Records from a data source
=== Section Start ===
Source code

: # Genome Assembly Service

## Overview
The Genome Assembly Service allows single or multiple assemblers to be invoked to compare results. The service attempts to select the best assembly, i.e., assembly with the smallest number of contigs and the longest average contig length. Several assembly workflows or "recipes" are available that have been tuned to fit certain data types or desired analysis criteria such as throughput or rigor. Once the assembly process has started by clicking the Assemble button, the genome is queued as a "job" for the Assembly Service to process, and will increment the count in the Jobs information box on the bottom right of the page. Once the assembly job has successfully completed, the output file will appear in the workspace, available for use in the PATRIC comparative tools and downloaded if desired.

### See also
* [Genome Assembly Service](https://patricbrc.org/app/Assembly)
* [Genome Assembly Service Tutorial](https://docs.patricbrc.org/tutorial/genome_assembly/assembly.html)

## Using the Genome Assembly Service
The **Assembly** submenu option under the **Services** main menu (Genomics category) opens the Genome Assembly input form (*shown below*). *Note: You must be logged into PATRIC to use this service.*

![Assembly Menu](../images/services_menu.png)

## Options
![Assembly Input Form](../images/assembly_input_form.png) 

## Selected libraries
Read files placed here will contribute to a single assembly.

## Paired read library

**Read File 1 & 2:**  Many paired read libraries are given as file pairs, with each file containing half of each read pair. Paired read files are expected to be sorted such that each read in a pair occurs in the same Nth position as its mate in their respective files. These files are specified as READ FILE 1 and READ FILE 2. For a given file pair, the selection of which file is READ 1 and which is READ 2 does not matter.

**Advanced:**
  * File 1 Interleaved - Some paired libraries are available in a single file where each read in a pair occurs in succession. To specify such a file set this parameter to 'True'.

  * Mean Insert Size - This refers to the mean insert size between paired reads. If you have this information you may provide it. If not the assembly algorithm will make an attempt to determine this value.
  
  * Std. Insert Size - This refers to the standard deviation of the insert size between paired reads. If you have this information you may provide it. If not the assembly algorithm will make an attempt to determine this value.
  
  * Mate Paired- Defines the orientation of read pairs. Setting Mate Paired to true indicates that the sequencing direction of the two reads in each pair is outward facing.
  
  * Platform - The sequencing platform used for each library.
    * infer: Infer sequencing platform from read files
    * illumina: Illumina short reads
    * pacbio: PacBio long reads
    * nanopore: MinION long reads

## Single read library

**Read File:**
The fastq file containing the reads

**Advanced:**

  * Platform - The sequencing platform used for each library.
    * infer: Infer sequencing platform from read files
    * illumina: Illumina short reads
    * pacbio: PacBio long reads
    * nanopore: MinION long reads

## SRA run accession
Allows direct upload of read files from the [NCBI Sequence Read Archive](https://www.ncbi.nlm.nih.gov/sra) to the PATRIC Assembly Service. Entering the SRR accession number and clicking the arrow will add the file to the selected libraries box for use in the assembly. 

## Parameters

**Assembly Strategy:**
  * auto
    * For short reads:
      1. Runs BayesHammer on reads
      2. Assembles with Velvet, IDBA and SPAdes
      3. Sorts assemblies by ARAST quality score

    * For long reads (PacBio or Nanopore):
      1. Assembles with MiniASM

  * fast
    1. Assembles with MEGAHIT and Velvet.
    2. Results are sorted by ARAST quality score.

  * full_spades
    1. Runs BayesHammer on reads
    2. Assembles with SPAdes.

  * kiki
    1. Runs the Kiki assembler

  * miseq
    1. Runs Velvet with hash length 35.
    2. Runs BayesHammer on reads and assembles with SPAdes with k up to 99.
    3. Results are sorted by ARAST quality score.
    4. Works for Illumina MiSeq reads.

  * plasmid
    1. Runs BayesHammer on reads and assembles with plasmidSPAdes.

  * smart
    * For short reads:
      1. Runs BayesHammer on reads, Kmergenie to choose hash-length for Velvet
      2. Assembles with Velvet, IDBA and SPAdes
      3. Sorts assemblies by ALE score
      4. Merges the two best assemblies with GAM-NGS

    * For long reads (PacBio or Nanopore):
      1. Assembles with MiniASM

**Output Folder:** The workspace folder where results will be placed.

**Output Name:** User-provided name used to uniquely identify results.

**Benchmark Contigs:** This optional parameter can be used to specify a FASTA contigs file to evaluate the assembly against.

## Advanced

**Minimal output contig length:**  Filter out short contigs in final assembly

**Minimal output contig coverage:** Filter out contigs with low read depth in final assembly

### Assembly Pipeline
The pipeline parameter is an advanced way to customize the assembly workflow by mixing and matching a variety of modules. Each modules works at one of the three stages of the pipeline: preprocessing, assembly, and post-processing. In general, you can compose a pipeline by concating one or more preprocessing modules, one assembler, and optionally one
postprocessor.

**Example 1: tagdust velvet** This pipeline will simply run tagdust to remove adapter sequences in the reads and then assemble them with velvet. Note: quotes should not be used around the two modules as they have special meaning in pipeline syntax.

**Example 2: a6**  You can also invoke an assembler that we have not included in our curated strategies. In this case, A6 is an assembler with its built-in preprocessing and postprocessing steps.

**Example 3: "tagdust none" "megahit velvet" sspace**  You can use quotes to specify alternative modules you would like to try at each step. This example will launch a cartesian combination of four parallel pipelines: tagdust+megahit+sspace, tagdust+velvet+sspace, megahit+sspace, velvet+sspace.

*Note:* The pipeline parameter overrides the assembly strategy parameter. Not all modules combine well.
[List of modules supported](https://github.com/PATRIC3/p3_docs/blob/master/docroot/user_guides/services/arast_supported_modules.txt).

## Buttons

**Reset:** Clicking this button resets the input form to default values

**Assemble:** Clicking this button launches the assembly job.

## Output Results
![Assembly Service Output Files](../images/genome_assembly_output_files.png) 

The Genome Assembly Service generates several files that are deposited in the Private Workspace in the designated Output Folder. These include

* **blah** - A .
=== Section End ===
* **Task brief**
All the data is to be copied over exactly as it stands.

* **Result of this exercise**
Source code

: # Genome Assembly Service

## Overview
The Genome Assembly Service allows single or multiple assemblers to be invoked to compare results. The service attempts to select the best assembly, i.e., assembly with the smallest number of contigs and the longest average contig length. Several assembly workflows or "recipes" are available that have been tuned to fit certain data types or desired analysis criteria such as throughput or rigor. Once the assembly process has started by clicking the Assemble button, the genome is queued as a "job" for the Assembly Service to process, and will increment the count in the Jobs information box on the bottom right of the page. Once the assembly job has successfully completed, the output file will appear in the workspace, available for use in the PATRIC comparative tools and downloaded if desired.

### See also
* [Genome Assembly Service](https://patricbrc.org/app/Assembly)
* [Genome Assembly Service Tutorial](https://docs.patricbrc.org/tutorial/genome_assembly/assembly.html)

## Using the Genome Assembly Service
The **Assembly** submenu option under the **Services** main menu (Genomics category) opens the Genome Assembly input form (*shown below*). *Note: You must be logged into PATRIC to use this service.*

![Assembly Menu](../images/services_menu.png)

## Options
![Assembly Input Form](../images/assembly_input_form.png) 

## Selected libraries
Read files placed here will contribute to a single assembly.

## Paired read library

**Read File 1 & 2:**  Many paired read libraries are given as file pairs, with each file containing half of each read pair. Paired read files are expected to be sorted such that each read in a pair occurs in the same Nth position as its mate in their respective files. These files are specified as READ FILE 1 and READ FILE 2. For a given file pair, the selection of which file is READ 1 and which is READ 2 does not matter.

**Advanced:**
  * File 1 Interleaved - Some paired libraries are available in a single file where each read in a pair occurs in succession. To specify such a file set this parameter to 'True'.

  * Mean Insert Size - This refers to the mean insert size between paired reads. If you have this information you may provide it. If not the assembly algorithm will make an attempt to determine this value.
  
  * Std. Insert Size - This refers to the standard deviation of the insert size between paired reads. If you have this information you may provide it. If not the assembly algorithm will make an attempt to determine this value.
  
  * Mate Paired- Defines the orientation of read pairs. Setting Mate Paired to true indicates that the sequencing direction of the two reads in each pair is outward facing.
  
  * Platform - The sequencing platform used for each library.
    * infer: Infer sequencing platform from read files
    * illumina: Illumina short reads
    * pacbio: PacBio long reads
    * nanopore: MinION long reads

## Single read library

**Read File:**
The fastq file containing the reads

**Advanced:**

  * Platform - The sequencing platform used for each library.
    * infer: Infer sequencing platform from read files
    * illumina: Illumina short reads
    * pacbio: PacBio long reads
    * nanopore: MinION long reads

## SRA run accession
Allows direct upload of read files from the [NCBI Sequence Read Archive](https://www.ncbi.nlm.nih.gov/sra) to the PATRIC Assembly Service. Entering the SRR accession number and clicking the arrow will add the file to the selected libraries box for use in the assembly. 

## Parameters

**Assembly Strategy:**
  * auto
    * For short reads:
      1. Runs BayesHammer on reads
      2. Assembles with Velvet, IDBA and SPAdes
      3. Sorts assemblies by ARAST quality score

    * For long reads (PacBio or Nanopore):
      1. Assembles with MiniASM

  * fast
    1. Assembles with MEGAHIT and Velvet.
    2. Results are sorted by ARAST quality score.

  * full_spades
    1. Runs BayesHammer on reads
    2. Assembles with SPAdes.

  * kiki
    1. Runs the Kiki assembler

  * miseq
    1. Runs Velvet with hash length 35.
    2. Runs BayesHammer on reads and assembles with SPAdes with k up to 99.
    3. Results are sorted by ARAST quality score.
    4. Works for Illumina MiSeq reads.

  * plasmid
    1. Runs BayesHammer on reads and assembles with plasmidSPAdes.

  * smart
    * For short reads:
      1. Runs BayesHammer on reads, Kmergenie to choose hash-length for Velvet
      2. Assembles with Velvet, IDBA and SPAdes
      3. Sorts assemblies by ALE score
      4. Merges the two best assemblies with GAM-NGS

    * For long reads (PacBio or Nanopore):
      1. Assembles with MiniASM

**Output Folder:** The workspace folder where results will be placed.

**Output Name:** User-provided name used to uniquely identify results.

**Benchmark Contigs:** This optional parameter can be used to specify a FASTA contigs file to evaluate the assembly against.

## Advanced

**Minimal output contig length:**  Filter out short contigs in final assembly

**Minimal output contig coverage:** Filter out contigs with low read depth in final assembly

### Assembly Pipeline
The pipeline parameter is an advanced way to customize the assembly workflow by mixing and matching a variety of modules. Each modules works at one of the three stages of the pipeline: preprocessing, assembly, and post-processing. In general, you can compose a pipeline by concating one or more preprocessing modules, one assembler, and optionally one
postprocessor.

**Example 1: tagdust velvet** This pipeline will simply run tagdust to remove adapter sequences in the reads and then assemble them with velvet. Note: quotes should not be used around the two modules as they have special meaning in pipeline syntax.

**Example 2: a6**  You can also invoke an assembler that we have not included in our curated strategies. In this case, A6 is an assembler with its built-in preprocessing and postprocessing steps.

**Example 3: "tagdust none" "megahit velvet" sspace**  You can use quotes to specify alternative modules you would like to try at each step. This example will launch a cartesian combination of four parallel pipelines: tagdust+megahit+sspace, tagdust+velvet+sspace, megahit+sspace, velvet+sspace.

*Note:* The pipeline parameter overrides the assembly strategy parameter. Not all modules combine well.
[List of modules supported](https://github.com/PATRIC3/p3_docs/blob/master/docroot/user_guides/services/arast_supported_modules.txt).

## Buttons

**Reset:** Clicking this button resets the input form to default values

**Assemble:** Clicking this button launches the assembly job.

## Output Results
![Assembly Service Output Files](../images/genome_assembly_output_files.png) 

The Genome Assembly Service generates several files that are deposited in the Private Workspace in the designated Output Folder. These include

* **blah** - A .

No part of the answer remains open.